### Assignment
All that should be output is the block of lines below from the line with "mocking individual functions, meaning" to the line with "theory in more", both included, exactly as written.

### Data
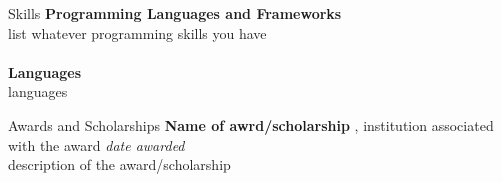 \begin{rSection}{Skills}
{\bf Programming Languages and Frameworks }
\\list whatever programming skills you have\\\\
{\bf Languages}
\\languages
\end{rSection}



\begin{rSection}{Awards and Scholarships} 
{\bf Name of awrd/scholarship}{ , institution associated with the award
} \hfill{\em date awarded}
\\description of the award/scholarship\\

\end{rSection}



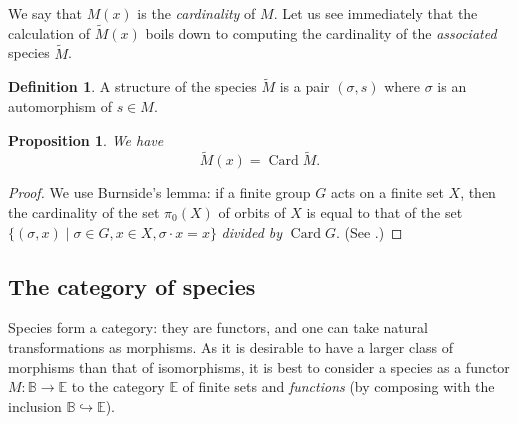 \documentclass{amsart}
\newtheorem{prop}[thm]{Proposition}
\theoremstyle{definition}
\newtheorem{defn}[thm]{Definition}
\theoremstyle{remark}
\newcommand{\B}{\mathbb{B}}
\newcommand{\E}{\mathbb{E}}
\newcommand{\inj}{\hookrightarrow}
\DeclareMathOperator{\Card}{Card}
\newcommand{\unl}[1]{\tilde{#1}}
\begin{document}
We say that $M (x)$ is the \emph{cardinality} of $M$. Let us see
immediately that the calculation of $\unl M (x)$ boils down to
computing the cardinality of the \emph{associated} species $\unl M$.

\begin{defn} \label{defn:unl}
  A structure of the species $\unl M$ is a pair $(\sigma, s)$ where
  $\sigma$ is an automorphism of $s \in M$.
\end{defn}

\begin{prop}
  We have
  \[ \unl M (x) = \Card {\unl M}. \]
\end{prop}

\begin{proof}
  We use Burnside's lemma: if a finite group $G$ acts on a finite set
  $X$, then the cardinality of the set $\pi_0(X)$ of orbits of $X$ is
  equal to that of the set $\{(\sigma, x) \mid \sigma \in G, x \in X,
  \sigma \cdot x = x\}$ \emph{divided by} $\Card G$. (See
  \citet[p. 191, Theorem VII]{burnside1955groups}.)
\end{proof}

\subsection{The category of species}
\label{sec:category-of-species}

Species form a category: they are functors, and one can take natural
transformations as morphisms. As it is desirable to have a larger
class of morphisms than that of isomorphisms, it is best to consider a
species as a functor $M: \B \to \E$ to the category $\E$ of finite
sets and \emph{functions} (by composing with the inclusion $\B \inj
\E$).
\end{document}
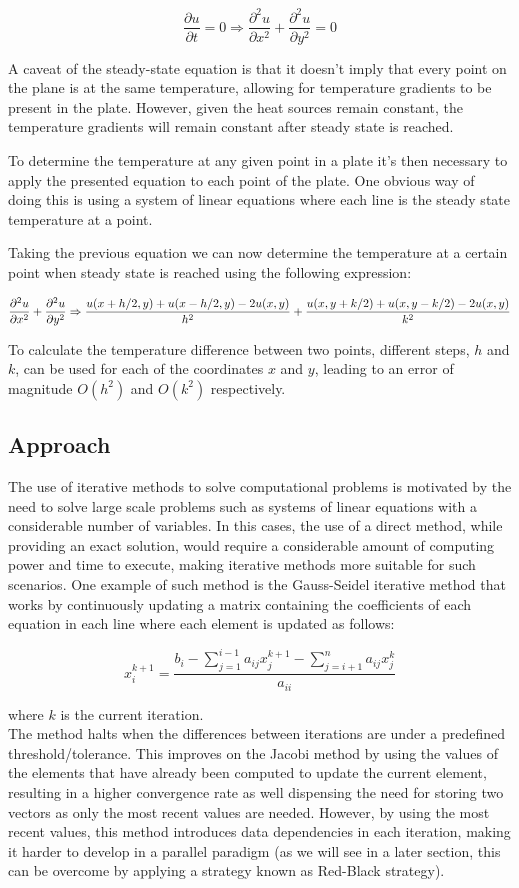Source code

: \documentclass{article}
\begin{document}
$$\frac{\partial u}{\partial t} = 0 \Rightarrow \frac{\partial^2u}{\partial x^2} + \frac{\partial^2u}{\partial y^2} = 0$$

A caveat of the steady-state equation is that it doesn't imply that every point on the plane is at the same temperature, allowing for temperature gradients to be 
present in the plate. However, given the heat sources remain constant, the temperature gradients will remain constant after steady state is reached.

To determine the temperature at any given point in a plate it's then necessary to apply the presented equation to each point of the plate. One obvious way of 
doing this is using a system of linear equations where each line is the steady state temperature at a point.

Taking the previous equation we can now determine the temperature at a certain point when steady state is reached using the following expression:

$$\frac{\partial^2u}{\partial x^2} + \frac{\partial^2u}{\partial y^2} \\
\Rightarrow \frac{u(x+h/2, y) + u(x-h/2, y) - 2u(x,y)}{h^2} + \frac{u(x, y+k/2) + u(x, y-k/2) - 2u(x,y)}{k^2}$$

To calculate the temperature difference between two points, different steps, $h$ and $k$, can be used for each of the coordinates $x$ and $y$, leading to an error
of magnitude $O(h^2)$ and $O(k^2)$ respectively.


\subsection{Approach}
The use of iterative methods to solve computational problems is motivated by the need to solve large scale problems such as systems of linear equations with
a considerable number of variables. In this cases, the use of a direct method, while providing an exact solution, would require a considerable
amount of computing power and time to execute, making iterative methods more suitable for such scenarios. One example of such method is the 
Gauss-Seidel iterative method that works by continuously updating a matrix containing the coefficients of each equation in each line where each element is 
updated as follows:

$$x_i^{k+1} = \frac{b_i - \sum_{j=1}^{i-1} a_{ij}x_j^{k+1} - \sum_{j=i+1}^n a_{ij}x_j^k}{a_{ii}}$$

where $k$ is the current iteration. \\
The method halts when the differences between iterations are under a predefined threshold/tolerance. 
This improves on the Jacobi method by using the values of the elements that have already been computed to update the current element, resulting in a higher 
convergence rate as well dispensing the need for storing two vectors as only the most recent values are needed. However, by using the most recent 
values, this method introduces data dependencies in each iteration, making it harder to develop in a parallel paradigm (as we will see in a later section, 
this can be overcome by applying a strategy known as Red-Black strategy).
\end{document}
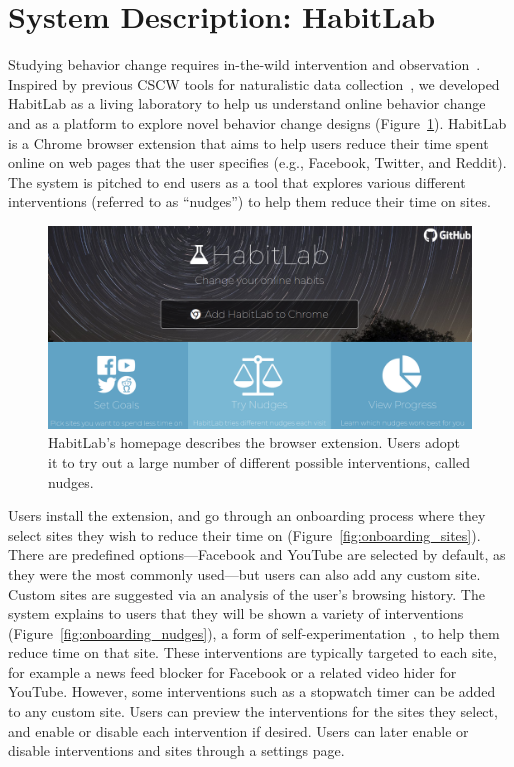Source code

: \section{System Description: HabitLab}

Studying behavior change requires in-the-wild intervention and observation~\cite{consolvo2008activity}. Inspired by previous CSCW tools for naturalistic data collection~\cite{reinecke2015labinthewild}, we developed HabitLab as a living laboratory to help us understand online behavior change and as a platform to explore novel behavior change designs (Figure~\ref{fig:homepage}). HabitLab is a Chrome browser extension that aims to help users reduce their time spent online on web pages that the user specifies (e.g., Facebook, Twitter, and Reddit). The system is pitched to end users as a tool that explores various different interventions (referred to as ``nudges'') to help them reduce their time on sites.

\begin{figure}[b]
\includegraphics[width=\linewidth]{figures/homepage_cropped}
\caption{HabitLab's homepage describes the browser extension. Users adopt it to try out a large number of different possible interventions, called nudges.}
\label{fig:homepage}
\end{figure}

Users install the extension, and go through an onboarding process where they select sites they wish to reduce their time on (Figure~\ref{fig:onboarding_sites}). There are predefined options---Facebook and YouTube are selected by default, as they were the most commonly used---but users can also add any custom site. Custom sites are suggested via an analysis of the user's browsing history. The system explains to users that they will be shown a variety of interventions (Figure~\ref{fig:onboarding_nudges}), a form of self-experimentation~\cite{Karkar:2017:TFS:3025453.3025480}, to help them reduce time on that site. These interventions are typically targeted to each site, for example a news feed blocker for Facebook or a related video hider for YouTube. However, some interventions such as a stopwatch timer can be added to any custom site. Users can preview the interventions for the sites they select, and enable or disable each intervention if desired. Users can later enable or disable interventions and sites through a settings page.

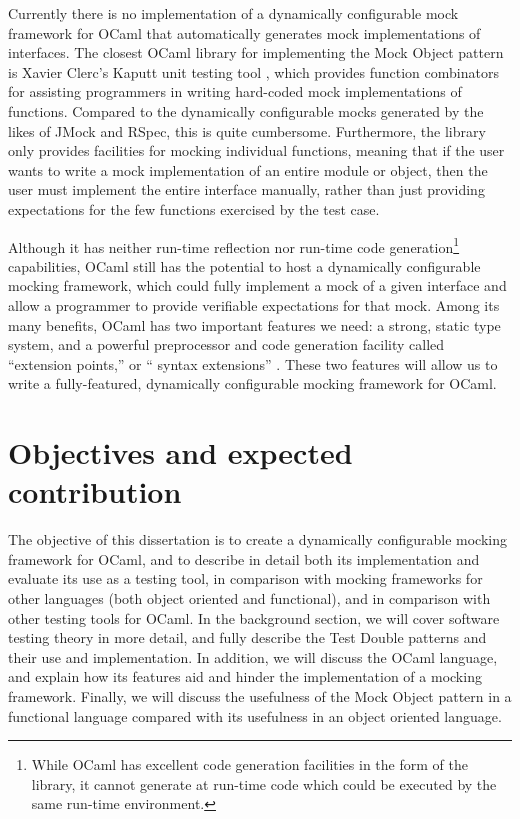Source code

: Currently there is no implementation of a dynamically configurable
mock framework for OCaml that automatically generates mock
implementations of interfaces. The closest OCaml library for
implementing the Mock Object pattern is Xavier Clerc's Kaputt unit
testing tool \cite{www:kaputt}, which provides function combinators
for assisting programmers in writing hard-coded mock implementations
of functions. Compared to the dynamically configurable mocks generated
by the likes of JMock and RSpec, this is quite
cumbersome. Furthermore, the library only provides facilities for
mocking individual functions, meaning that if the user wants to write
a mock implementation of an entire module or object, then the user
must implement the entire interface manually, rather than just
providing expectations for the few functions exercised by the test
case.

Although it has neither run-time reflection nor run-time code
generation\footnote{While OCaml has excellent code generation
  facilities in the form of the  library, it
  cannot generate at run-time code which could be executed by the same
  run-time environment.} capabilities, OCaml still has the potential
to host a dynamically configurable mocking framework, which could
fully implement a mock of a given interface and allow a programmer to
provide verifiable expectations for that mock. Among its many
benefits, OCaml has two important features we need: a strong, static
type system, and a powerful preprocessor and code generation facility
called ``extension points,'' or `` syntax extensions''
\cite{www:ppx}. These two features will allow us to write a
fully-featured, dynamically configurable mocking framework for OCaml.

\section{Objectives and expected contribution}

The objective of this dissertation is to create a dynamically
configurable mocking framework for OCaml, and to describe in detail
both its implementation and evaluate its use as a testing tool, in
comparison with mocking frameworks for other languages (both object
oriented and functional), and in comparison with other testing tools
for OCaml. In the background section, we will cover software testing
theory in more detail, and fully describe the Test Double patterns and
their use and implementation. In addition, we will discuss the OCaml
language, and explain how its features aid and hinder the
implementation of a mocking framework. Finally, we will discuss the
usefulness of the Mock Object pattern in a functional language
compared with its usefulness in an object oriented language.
...
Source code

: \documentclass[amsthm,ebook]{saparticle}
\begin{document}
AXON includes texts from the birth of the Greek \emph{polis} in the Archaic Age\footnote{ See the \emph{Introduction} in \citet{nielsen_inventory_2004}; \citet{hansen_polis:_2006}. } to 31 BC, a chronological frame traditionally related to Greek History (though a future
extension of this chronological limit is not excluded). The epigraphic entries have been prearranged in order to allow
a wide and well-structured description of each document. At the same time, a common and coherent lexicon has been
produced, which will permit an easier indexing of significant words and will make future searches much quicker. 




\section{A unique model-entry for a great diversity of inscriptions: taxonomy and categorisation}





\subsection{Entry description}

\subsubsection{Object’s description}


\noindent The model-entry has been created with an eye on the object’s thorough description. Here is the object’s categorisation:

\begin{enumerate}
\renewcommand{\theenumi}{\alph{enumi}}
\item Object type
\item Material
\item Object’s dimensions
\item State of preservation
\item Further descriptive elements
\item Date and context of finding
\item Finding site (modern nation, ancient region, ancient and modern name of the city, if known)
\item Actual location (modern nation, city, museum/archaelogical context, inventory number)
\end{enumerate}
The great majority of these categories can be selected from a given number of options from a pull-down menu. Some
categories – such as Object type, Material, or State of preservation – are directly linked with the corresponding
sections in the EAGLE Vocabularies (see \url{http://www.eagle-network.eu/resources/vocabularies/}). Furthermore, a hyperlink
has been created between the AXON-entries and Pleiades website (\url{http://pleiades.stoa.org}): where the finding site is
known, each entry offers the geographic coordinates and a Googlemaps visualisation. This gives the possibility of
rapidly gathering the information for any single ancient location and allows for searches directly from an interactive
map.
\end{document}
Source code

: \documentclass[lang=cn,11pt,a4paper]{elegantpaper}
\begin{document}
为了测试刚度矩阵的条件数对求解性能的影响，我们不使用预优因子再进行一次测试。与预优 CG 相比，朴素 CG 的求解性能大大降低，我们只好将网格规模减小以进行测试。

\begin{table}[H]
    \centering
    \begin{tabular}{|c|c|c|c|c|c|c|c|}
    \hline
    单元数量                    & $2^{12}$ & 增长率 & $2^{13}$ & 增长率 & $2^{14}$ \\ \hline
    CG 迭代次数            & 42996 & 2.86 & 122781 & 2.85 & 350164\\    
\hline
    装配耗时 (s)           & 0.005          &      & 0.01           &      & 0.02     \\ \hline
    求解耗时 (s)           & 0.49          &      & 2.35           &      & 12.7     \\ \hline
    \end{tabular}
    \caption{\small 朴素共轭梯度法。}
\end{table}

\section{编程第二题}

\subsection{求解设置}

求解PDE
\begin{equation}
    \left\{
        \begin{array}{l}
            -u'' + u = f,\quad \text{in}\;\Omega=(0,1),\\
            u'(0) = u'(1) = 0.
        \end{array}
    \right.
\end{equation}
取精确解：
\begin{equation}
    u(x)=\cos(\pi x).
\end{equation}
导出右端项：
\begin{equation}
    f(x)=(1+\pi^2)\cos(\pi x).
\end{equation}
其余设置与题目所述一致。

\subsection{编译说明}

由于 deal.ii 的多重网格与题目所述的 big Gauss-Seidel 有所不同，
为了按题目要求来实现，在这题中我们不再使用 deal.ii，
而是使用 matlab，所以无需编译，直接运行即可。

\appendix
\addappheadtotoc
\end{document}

### Answer to the exercise
mocking individual functions, meaning that if the user wants to write
a mock implementation of an entire module or object, then the user
must implement the entire interface manually, rather than just
providing expectations for the few functions exercised by the test
case.

Although it has neither run-time reflection nor run-time code
generation\footnote{While OCaml has excellent code generation
  facilities in the form of the  library, it
  cannot generate at run-time code which could be executed by the same
  run-time environment.} capabilities, OCaml still has the potential
to host a dynamically configurable mocking framework, which could
fully implement a mock of a given interface and allow a programmer to
provide verifiable expectations for that mock. Among its many
benefits, OCaml has two important features we need: a strong, static
type system, and a powerful preprocessor and code generation facility
called ``extension points,'' or `` syntax extensions''
\cite{www:ppx}. These two features will allow us to write a
fully-featured, dynamically configurable mocking framework for OCaml.

\section{Objectives and expected contribution}

The objective of this dissertation is to create a dynamically
configurable mocking framework for OCaml, and to describe in detail
both its implementation and evaluate its use as a testing tool, in
comparison with mocking frameworks for other languages (both object
oriented and functional), and in comparison with other testing tools
for OCaml. In the background section, we will cover software testing
theory in more detail, and fully describe the Test Double patterns and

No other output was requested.